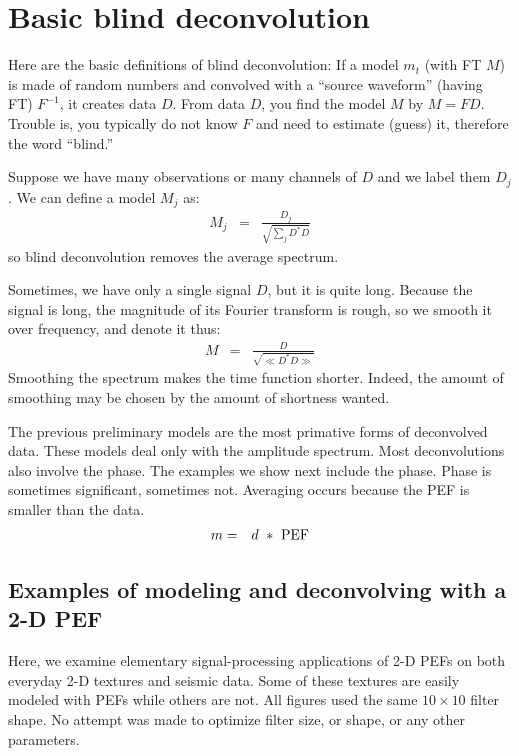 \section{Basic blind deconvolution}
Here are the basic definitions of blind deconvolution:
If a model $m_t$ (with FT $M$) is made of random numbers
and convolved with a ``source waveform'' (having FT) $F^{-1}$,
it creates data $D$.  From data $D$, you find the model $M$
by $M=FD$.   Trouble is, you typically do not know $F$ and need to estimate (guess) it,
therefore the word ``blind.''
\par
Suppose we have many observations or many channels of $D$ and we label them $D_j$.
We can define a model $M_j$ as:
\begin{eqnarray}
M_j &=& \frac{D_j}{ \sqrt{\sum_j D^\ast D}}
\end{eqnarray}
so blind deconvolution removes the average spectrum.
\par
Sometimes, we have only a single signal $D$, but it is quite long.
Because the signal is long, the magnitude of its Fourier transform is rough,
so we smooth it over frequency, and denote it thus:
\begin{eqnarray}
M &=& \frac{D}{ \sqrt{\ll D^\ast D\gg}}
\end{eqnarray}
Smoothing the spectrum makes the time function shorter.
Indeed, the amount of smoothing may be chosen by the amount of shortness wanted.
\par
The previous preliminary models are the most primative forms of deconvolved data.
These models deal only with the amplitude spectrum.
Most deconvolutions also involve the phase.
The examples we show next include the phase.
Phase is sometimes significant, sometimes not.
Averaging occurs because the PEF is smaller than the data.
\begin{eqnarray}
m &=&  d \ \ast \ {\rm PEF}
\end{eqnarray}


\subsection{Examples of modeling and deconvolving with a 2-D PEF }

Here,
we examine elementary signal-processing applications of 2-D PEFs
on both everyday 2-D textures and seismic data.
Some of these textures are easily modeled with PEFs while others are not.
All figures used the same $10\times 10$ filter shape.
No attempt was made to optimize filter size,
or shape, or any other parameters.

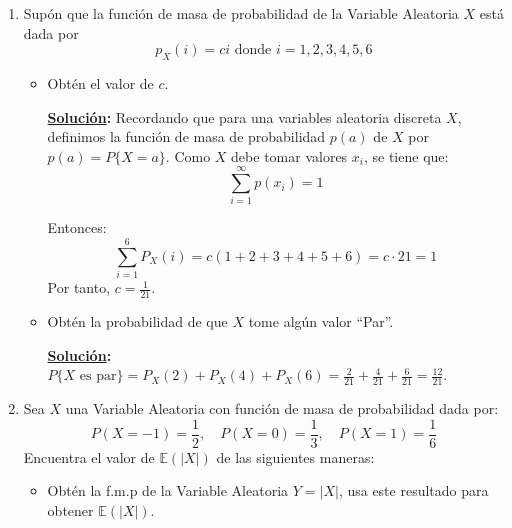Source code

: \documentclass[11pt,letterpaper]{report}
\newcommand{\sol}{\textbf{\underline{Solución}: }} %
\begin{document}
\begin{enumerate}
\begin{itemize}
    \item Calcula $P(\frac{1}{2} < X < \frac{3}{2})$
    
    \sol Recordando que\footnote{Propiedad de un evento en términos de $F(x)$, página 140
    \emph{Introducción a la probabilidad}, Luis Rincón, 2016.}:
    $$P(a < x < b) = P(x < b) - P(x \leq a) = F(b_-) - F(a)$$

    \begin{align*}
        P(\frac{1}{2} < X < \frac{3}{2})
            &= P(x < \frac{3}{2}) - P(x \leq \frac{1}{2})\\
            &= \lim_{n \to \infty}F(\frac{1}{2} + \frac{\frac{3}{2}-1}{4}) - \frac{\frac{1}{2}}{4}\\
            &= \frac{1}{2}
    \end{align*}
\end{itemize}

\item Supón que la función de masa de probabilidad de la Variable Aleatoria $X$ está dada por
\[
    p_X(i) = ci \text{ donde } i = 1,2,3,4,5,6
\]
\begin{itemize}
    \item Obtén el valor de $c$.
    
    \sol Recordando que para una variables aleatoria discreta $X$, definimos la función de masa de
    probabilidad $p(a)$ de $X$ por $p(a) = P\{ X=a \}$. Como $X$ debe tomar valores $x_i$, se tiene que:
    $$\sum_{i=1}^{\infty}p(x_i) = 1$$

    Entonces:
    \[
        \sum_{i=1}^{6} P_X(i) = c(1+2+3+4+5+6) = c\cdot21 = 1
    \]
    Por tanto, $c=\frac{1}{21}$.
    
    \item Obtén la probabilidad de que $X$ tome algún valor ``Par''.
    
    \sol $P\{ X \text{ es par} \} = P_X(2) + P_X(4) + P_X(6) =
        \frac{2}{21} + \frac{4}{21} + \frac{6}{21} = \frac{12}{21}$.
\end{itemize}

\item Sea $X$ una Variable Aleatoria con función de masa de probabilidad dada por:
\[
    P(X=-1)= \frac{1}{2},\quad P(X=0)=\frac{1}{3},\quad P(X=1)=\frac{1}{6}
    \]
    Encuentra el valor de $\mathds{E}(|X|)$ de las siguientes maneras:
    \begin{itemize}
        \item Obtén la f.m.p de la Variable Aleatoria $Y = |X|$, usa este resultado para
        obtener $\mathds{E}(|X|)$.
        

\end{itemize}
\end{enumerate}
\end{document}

- - - - -

(Exercise objective)
Would you please write out, exactly and with no other lines, the stretch of the listing above from the line containing "Suppose we have" through the line containing "Averaging occurs because"?

(Your solution)
Suppose we have many observations or many channels of $D$ and we label them $D_j$.
We can define a model $M_j$ as:
\begin{eqnarray}
M_j &=& \frac{D_j}{ \sqrt{\sum_j D^\ast D}}
\end{eqnarray}
so blind deconvolution removes the average spectrum.
\par
Sometimes, we have only a single signal $D$, but it is quite long.
Because the signal is long, the magnitude of its Fourier transform is rough,
so we smooth it over frequency, and denote it thus:
\begin{eqnarray}
M &=& \frac{D}{ \sqrt{\ll D^\ast D\gg}}
\end{eqnarray}
Smoothing the spectrum makes the time function shorter.
Indeed, the amount of smoothing may be chosen by the amount of shortness wanted.
\par
The previous preliminary models are the most primative forms of deconvolved data.
These models deal only with the amplitude spectrum.
Most deconvolutions also involve the phase.
The examples we show next include the phase.
Phase is sometimes significant, sometimes not.
Averaging occurs because the PEF is smaller than the data.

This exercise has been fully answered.